|Guide||♦||1 Triplog||0 Topics|
Overview: Off-trail loop hike incorporating three 13ers just north of Mosquito Pass, with the option to add two more 13ers as side trips along the loop.
History: The area has an extensive mining history, with hundreds of mines dotting the surrounding hillsides. The lower part of the trail passes the profitable North London Mine ruins and follows Mosquito Pass Road, which is the shortest route between the mining towns of Fairplay and Leadville, CO, and was a heavily used toll road in the late 1870s-early 1880s.
Hike: From the intersection of CO-12 and FS-856, head west up CO-12. The road makes a couple of turns but generally heads south as it climbs up to the North London Mine, which you will reach after about a mile. After the mine, the road turns west as it heads up to the saddle between Kuss Peak and London Mountain.
At the saddle, views open up to the north and south, and Mosquito Pass is visible to the southwest. Ambitious hikers can add on a side trip to London Mountain at this point. Otherwise, from the saddle, turn west and head up the ridge towards Kuss Peak, which is easy to identify as it has a couple of towers at the summit.
Initially, there is a faint trail and some cairns to follow, but most signs of a path fade away as you head uphill. Carefully climb through the large, blocky talus, checking the rocks for stability as you make your way steeply uphill. Progress is tedious through this section, but ascending is undoubtedly better than it would be to descend these rocks. Once past the worst of the talus, a faint path appears again, and you'll generally stay along the edge of the ridge, making your way to the summit. The top half of Kuss is much easier than the lower half. Once at the summit, head north-northwest across the broad summit towards a large cairn at the summit's northwest end. At the cairn, turn right and descend off the north side of the peak on a faint but discernible trail downhill towards the saddle between Kuss and Mosquito Peak, looming north. Do not take the dirt road. The descent is relatively easy, and you will reach the saddle quickly.

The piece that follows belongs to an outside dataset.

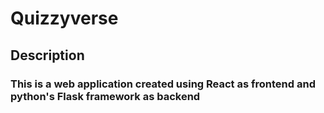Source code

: # Quizzyverse
## Description
### This is a web application created using React as frontend and python's Flask framework as backend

At the saddle between Kuss and Mosquito, continue north and up the ridge to Mosquito. Again, do not take the dirt road, which is likely gated anyway. There is a path that is generally easy to follow, but even when it fades at times, your route is obvious. Head north, then northwest up to the summit. At the summit of Mosquito, there is a large cairn. Enjoy the views in all directions from the high point of this loop. Once you're ready to continue, head northwest off the summit, again on a reasonably easy to follow path that heads down towards the next saddle between Mosquito and Treasurevault Mountain. The descent off the north face of Mosquito is very steep. At times, I even scooted down in a few places. There is a path most of the time, but the rocks are loose. Trekking poles are beneficial.
Once at the saddle, breathe a sigh of relief, because the rest of this loop is pretty easy. Head directly north towards Treasurevault and back uphill again. The path is obvious the entire way, and the ascent is not as steep as it looks. Again, enjoy the views from the top, then descend the north side of Treasurevault, which is not steep compared to what you've just been through.
Coming down, you'll head north as you follow the ridge, then continue to follow the ridge as it curves east. Hiking this ridge is pretty much flat. If you want to cut the loop short, you can head directly east off this ridge down to Cooney Lake below, then follow FS-452 (old mining road) back down to CO-12 and down to your car. However, to make the full loop, stay on the ridge as it heads east until you can see where the ridge turns north again and directly towards Mt Tweto. If you want to add Mt Tweto as a side trip to your loop, follow the ridge directly north then up the mountain. This side trip adds approx 1 mile and 500' to your hike. If you are not hiking Mt Tweto, instead of following the ridge north, turn northeast and head down the slope, continually northeast all the way down the slope to the base of Mt Tweto. There is no trail through here, but it's easy walking.
Once you've crossed the slope all the way northeast to the base of Tweto, you should be able to see a faint road directly to your east. Head east on that faint road, or follow the base of the mountain east until you do see the road. The further east you go, the more noticeable the road becomes as it leads to an old mining building and an aerial cable. At this point, the road (FS-856) is very distinct but rocky. Stay on this road as it heads east and south back down to where you parked.
Warning: This is a strenuous hike, almost entirely above 12,000'. Start early if there is a risk of thunderstorms. Use caution around the mines, and respect any private property or mining claim notices.
Check out the Official Route and Triplog.
This is a more difficult hike. It would be unwise to attempt this without prior experience hiking.
Gate Policy: If a gate is closed upon arrival, leave it closed after you go through. If it is open, leave it open. Leaving a closed gate open may put cattle in danger. Closing an open gate may cut them off from water. Please be respectful, leave gates as found.